Stored data
=======
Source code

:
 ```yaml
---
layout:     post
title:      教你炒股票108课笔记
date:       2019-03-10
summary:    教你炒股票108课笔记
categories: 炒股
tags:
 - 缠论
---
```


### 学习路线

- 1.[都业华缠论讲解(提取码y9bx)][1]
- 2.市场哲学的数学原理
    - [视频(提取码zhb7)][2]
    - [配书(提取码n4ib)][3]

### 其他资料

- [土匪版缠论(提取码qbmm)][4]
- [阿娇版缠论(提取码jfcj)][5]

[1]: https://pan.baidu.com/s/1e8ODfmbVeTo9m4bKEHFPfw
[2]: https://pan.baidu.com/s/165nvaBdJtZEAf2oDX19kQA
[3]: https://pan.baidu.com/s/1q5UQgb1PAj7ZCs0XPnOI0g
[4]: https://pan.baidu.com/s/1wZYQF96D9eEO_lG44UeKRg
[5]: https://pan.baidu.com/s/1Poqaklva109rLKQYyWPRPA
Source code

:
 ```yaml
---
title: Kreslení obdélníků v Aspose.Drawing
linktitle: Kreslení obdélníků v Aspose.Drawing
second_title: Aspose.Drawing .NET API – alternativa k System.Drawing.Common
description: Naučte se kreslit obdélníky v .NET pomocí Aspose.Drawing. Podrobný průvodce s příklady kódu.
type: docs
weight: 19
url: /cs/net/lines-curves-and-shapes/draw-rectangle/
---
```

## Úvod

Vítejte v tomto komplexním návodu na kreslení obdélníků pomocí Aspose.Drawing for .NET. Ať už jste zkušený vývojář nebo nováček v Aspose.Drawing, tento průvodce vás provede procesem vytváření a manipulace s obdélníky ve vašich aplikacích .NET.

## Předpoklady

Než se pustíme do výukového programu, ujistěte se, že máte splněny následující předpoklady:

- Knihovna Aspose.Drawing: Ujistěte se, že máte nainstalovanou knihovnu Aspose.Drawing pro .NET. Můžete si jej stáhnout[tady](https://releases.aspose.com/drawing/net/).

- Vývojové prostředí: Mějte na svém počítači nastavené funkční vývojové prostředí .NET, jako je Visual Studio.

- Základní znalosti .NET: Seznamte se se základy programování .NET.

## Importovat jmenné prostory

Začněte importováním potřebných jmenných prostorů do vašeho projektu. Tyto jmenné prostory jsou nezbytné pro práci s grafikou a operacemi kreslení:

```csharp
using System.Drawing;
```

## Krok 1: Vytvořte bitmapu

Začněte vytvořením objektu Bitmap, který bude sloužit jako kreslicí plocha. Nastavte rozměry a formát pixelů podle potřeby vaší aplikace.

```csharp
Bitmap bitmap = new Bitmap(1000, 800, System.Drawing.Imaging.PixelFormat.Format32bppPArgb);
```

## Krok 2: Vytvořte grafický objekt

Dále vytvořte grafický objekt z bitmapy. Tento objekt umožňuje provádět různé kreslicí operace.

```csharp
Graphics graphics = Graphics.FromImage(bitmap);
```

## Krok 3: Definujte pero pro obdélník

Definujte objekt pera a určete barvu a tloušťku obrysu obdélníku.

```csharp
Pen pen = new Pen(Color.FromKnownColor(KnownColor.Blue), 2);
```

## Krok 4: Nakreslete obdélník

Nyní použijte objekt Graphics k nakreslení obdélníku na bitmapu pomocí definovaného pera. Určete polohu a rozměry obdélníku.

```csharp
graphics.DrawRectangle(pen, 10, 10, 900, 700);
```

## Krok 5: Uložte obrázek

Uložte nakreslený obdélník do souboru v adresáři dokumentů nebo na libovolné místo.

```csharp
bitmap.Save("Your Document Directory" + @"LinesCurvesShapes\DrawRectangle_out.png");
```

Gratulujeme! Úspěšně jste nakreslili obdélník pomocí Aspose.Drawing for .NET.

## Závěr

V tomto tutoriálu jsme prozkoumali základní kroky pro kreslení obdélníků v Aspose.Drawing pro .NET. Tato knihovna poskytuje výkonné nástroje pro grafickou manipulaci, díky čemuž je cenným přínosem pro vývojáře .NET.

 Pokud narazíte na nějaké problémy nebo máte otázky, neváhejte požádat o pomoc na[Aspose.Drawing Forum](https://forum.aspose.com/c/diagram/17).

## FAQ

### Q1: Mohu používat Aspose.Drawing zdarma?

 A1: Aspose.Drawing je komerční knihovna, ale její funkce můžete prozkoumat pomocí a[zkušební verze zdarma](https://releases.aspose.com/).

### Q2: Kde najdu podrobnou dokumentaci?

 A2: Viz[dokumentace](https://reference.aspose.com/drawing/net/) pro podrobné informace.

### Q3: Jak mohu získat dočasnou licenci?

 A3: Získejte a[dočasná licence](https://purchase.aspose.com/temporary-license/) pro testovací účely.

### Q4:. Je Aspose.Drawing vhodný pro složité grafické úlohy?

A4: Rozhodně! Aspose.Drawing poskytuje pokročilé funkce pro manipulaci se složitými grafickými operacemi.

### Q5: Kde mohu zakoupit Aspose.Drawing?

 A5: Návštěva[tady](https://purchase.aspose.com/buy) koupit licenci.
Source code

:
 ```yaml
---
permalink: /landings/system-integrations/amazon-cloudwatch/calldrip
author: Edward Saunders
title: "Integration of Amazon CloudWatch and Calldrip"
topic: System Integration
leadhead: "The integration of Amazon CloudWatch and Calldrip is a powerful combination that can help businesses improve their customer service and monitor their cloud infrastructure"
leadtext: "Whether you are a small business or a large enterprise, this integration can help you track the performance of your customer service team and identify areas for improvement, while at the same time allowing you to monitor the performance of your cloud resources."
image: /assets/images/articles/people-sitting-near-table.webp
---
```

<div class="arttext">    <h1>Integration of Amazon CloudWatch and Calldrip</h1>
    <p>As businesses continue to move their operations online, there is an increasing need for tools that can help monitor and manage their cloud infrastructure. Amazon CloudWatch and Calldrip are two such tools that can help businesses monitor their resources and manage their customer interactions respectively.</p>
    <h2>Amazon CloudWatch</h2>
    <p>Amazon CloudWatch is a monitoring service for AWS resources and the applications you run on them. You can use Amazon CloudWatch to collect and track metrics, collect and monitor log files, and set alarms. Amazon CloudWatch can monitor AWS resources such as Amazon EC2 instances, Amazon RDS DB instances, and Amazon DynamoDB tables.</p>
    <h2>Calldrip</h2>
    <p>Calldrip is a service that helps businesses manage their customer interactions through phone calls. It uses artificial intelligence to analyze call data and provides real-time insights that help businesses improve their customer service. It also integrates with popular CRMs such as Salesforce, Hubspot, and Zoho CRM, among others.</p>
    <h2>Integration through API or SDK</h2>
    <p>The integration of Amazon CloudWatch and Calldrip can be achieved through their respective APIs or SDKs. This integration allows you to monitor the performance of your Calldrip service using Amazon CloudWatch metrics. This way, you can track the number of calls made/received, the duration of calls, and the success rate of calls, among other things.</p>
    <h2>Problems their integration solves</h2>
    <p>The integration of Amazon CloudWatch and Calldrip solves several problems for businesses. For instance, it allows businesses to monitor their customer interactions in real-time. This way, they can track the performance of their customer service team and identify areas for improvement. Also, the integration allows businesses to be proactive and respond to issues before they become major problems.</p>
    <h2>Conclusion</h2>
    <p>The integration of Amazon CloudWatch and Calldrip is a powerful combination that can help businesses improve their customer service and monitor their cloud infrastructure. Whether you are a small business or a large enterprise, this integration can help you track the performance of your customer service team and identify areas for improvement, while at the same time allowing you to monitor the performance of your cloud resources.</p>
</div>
=======
**What to produce:**
Repeat the records above in full, word for word.

**Your solution:**
Source code

:
 ```yaml
---
layout:     post
title:      教你炒股票108课笔记
date:       2019-03-10
summary:    教你炒股票108课笔记
categories: 炒股
tags:
 - 缠论
---
```


### 学习路线

- 1.[都业华缠论讲解(提取码y9bx)][1]
- 2.市场哲学的数学原理
    - [视频(提取码zhb7)][2]
    - [配书(提取码n4ib)][3]

### 其他资料

- [土匪版缠论(提取码qbmm)][4]
- [阿娇版缠论(提取码jfcj)][5]

[1]: https://pan.baidu.com/s/1e8ODfmbVeTo9m4bKEHFPfw
[2]: https://pan.baidu.com/s/165nvaBdJtZEAf2oDX19kQA
[3]: https://pan.baidu.com/s/1q5UQgb1PAj7ZCs0XPnOI0g
[4]: https://pan.baidu.com/s/1wZYQF96D9eEO_lG44UeKRg
[5]: https://pan.baidu.com/s/1Poqaklva109rLKQYyWPRPA
Source code

:
 ```yaml
---
title: Kreslení obdélníků v Aspose.Drawing
linktitle: Kreslení obdélníků v Aspose.Drawing
second_title: Aspose.Drawing .NET API – alternativa k System.Drawing.Common
description: Naučte se kreslit obdélníky v .NET pomocí Aspose.Drawing. Podrobný průvodce s příklady kódu.
type: docs
weight: 19
url: /cs/net/lines-curves-and-shapes/draw-rectangle/
---
```

## Úvod

Vítejte v tomto komplexním návodu na kreslení obdélníků pomocí Aspose.Drawing for .NET. Ať už jste zkušený vývojář nebo nováček v Aspose.Drawing, tento průvodce vás provede procesem vytváření a manipulace s obdélníky ve vašich aplikacích .NET.

## Předpoklady

Než se pustíme do výukového programu, ujistěte se, že máte splněny následující předpoklady:

- Knihovna Aspose.Drawing: Ujistěte se, že máte nainstalovanou knihovnu Aspose.Drawing pro .NET. Můžete si jej stáhnout[tady](https://releases.aspose.com/drawing/net/).

- Vývojové prostředí: Mějte na svém počítači nastavené funkční vývojové prostředí .NET, jako je Visual Studio.

- Základní znalosti .NET: Seznamte se se základy programování .NET.

## Importovat jmenné prostory

Začněte importováním potřebných jmenných prostorů do vašeho projektu. Tyto jmenné prostory jsou nezbytné pro práci s grafikou a operacemi kreslení:

```csharp
using System.Drawing;
```

## Krok 1: Vytvořte bitmapu

Začněte vytvořením objektu Bitmap, který bude sloužit jako kreslicí plocha. Nastavte rozměry a formát pixelů podle potřeby vaší aplikace.

```csharp
Bitmap bitmap = new Bitmap(1000, 800, System.Drawing.Imaging.PixelFormat.Format32bppPArgb);
```

## Krok 2: Vytvořte grafický objekt

Dále vytvořte grafický objekt z bitmapy. Tento objekt umožňuje provádět různé kreslicí operace.

```csharp
Graphics graphics = Graphics.FromImage(bitmap);
```

## Krok 3: Definujte pero pro obdélník

Definujte objekt pera a určete barvu a tloušťku obrysu obdélníku.

```csharp
Pen pen = new Pen(Color.FromKnownColor(KnownColor.Blue), 2);
```

## Krok 4: Nakreslete obdélník

Nyní použijte objekt Graphics k nakreslení obdélníku na bitmapu pomocí definovaného pera. Určete polohu a rozměry obdélníku.

```csharp
graphics.DrawRectangle(pen, 10, 10, 900, 700);
```

## Krok 5: Uložte obrázek

Uložte nakreslený obdélník do souboru v adresáři dokumentů nebo na libovolné místo.

```csharp
bitmap.Save("Your Document Directory" + @"LinesCurvesShapes\DrawRectangle_out.png");
```

Gratulujeme! Úspěšně jste nakreslili obdélník pomocí Aspose.Drawing for .NET.

## Závěr

V tomto tutoriálu jsme prozkoumali základní kroky pro kreslení obdélníků v Aspose.Drawing pro .NET. Tato knihovna poskytuje výkonné nástroje pro grafickou manipulaci, díky čemuž je cenným přínosem pro vývojáře .NET.

 Pokud narazíte na nějaké problémy nebo máte otázky, neváhejte požádat o pomoc na[Aspose.Drawing Forum](https://forum.aspose.com/c/diagram/17).

## FAQ

### Q1: Mohu používat Aspose.Drawing zdarma?

 A1: Aspose.Drawing je komerční knihovna, ale její funkce můžete prozkoumat pomocí a[zkušební verze zdarma](https://releases.aspose.com/).

### Q2: Kde najdu podrobnou dokumentaci?

 A2: Viz[dokumentace](https://reference.aspose.com/drawing/net/) pro podrobné informace.

### Q3: Jak mohu získat dočasnou licenci?

 A3: Získejte a[dočasná licence](https://purchase.aspose.com/temporary-license/) pro testovací účely.

### Q4:. Je Aspose.Drawing vhodný pro složité grafické úlohy?

A4: Rozhodně! Aspose.Drawing poskytuje pokročilé funkce pro manipulaci se složitými grafickými operacemi.

### Q5: Kde mohu zakoupit Aspose.Drawing?

 A5: Návštěva[tady](https://purchase.aspose.com/buy) koupit licenci.
Source code

:
 ```yaml
---
permalink: /landings/system-integrations/amazon-cloudwatch/calldrip
author: Edward Saunders
title: "Integration of Amazon CloudWatch and Calldrip"
topic: System Integration
leadhead: "The integration of Amazon CloudWatch and Calldrip is a powerful combination that can help businesses improve their customer service and monitor their cloud infrastructure"
leadtext: "Whether you are a small business or a large enterprise, this integration can help you track the performance of your customer service team and identify areas for improvement, while at the same time allowing you to monitor the performance of your cloud resources."
image: /assets/images/articles/people-sitting-near-table.webp
---
```

<div class="arttext">    <h1>Integration of Amazon CloudWatch and Calldrip</h1>
    <p>As businesses continue to move their operations online, there is an increasing need for tools that can help monitor and manage their cloud infrastructure. Amazon CloudWatch and Calldrip are two such tools that can help businesses monitor their resources and manage their customer interactions respectively.</p>
    <h2>Amazon CloudWatch</h2>
    <p>Amazon CloudWatch is a monitoring service for AWS resources and the applications you run on them. You can use Amazon CloudWatch to collect and track metrics, collect and monitor log files, and set alarms. Amazon CloudWatch can monitor AWS resources such as Amazon EC2 instances, Amazon RDS DB instances, and Amazon DynamoDB tables.</p>
    <h2>Calldrip</h2>
    <p>Calldrip is a service that helps businesses manage their customer interactions through phone calls. It uses artificial intelligence to analyze call data and provides real-time insights that help businesses improve their customer service. It also integrates with popular CRMs such as Salesforce, Hubspot, and Zoho CRM, among others.</p>
    <h2>Integration through API or SDK</h2>
    <p>The integration of Amazon CloudWatch and Calldrip can be achieved through their respective APIs or SDKs. This integration allows you to monitor the performance of your Calldrip service using Amazon CloudWatch metrics. This way, you can track the number of calls made/received, the duration of calls, and the success rate of calls, among other things.</p>
    <h2>Problems their integration solves</h2>
    <p>The integration of Amazon CloudWatch and Calldrip solves several problems for businesses. For instance, it allows businesses to monitor their customer interactions in real-time. This way, they can track the performance of their customer service team and identify areas for improvement. Also, the integration allows businesses to be proactive and respond to issues before they become major problems.</p>
    <h2>Conclusion</h2>
    <p>The integration of Amazon CloudWatch and Calldrip is a powerful combination that can help businesses improve their customer service and monitor their cloud infrastructure. Whether you are a small business or a large enterprise, this integration can help you track the performance of your customer service team and identify areas for improvement, while at the same time allowing you to monitor the performance of your cloud resources.</p>
</div>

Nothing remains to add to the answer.